S'ajoute la querelle des chiffres. Pour le Turquie-Croatie de dimanche après-midi au Parc des Princes, autre match classé "à risque", 1.500 policiers étaient mobilisés, 500 de moins que lors des PSG-OM du début des années 2000. Savoir si cette disparité ne serait pas en lien avec l'engouement moindre suscité par ce type de matchs...
Comment gérer la suite de la compétition ?
Bien que confrontée durant de longues années au hooliganisme, les autorités anglaises doivent continuer d'actionner plusieurs leviers qui n'ont donc pas fait la preuve de leur efficacité sur le long terme: un fichage draconien des éléments les plus violents, l’augmentation astronomique du prix des places et l’avancement de l’horaire des matchs. Ainsi, des Liverpool-Manchester de tout premier ordre se jouent parfois à l’heure du déjeuner. L'objectif, puisque la consommation d'alcool n'est pas prohibée, est éviter que les supporteurs finissent les fûts de bière avant d’aller au stade. Cette parade est-elle une solution applicable à l'Euro ? Les horaires et la localisation des rencontres ont été figés dans le marbre à l’occasion d’un tirage au sort. Question d’équité, dixit l’UEFA.
Dès lors, de nombreuses voix s’élèvent pour interdire la vente d’alcool. Envisageable légalement, la mesure n’en est pas moins difficile à mettre en œuvre dans certaines villes. A Marseille, deux arrêtés avaient été pris pour interdire la consommation sur la voie publique, comme la vente aux abords du stade et de la fan-zone.
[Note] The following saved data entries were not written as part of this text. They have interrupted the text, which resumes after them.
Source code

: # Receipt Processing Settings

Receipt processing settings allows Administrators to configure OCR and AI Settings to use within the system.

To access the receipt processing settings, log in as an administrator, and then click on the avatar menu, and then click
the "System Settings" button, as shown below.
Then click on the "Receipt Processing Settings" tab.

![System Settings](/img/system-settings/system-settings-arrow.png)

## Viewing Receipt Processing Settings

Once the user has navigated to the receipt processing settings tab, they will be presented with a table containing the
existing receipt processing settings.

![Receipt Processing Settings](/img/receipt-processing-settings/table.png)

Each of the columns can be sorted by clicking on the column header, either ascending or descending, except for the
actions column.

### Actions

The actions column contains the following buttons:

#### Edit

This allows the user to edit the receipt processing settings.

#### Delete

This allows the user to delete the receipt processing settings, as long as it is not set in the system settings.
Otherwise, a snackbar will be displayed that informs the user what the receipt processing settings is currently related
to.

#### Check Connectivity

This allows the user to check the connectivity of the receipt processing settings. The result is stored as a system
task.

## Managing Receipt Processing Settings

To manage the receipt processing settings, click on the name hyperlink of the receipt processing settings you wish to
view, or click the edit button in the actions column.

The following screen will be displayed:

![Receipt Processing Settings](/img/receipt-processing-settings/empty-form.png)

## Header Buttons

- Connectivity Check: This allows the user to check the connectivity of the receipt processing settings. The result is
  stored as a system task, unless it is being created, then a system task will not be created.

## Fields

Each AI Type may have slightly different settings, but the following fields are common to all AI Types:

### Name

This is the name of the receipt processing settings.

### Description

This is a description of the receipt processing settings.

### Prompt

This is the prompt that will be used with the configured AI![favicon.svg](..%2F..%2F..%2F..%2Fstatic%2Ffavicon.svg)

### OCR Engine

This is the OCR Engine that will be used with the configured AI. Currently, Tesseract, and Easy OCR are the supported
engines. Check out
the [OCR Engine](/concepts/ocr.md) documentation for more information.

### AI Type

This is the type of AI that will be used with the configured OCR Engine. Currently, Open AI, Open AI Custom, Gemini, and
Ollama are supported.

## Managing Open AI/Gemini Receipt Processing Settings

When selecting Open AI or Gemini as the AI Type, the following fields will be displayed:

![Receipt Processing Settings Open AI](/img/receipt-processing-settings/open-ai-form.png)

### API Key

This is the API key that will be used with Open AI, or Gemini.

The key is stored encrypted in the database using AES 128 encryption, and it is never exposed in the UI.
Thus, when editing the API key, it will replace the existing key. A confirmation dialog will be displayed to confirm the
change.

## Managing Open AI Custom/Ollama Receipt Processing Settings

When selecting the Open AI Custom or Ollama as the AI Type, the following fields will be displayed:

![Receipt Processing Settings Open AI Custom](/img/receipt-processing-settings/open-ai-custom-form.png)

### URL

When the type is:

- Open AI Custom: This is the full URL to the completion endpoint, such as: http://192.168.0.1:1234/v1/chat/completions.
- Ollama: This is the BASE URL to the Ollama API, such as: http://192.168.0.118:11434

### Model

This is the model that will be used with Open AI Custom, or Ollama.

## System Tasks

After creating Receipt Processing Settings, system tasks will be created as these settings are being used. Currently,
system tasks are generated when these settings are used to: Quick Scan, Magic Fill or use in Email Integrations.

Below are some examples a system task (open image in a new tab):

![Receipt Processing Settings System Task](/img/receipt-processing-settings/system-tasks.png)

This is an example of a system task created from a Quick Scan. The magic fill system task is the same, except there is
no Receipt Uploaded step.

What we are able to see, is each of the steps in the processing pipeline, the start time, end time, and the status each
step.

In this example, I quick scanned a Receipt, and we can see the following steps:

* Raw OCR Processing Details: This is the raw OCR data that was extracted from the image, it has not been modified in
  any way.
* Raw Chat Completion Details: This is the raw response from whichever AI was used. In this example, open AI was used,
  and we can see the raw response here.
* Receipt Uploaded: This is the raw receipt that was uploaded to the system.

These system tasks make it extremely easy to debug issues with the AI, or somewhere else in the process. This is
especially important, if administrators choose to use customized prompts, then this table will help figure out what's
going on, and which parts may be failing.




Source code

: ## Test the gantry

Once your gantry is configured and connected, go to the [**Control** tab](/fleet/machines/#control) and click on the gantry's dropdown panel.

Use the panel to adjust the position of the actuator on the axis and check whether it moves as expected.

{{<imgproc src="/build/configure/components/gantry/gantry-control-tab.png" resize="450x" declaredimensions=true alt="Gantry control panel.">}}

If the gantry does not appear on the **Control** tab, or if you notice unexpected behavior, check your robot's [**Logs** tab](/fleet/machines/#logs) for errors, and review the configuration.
Si, en cas d’arrêté d’interdiction généralisée, les grandes surfaces joueront le jeu, par crainte de contrôles plus faciles, les épiceries indépendantes, alléchées par une possible hausse du chiffre d’affaires, continueront probablement d’écouler les canettes sous le manteau. Dimanche, lors d’une déclaration à la presse, le ministre de l’Intérieur, Bernard Cazeneuve, a tout de même plaidé pour des "interdictions strictes dans des périmètres sensibles". Ce gouvernement en reste éternellement aux intentions, sans que viennent jamais les décisions.
En outre, la Place Beauvau a annoncé des interdictions d'accès en des lieux précis - mesure permise par l’état d’urgence -, ainsi que des obligations de quitter le territoire français (OQTF) pour les hooligans impliqués dans des troubles à l’ordre public.
De nouvelles interdictions de territoire pourraient également être prononcées.
Or, pour la seule journée de jeudi, deux matchs à risque sont programmés : Angleterre-Galles à Lens et Allemagne-Pologne à Saint-Denis.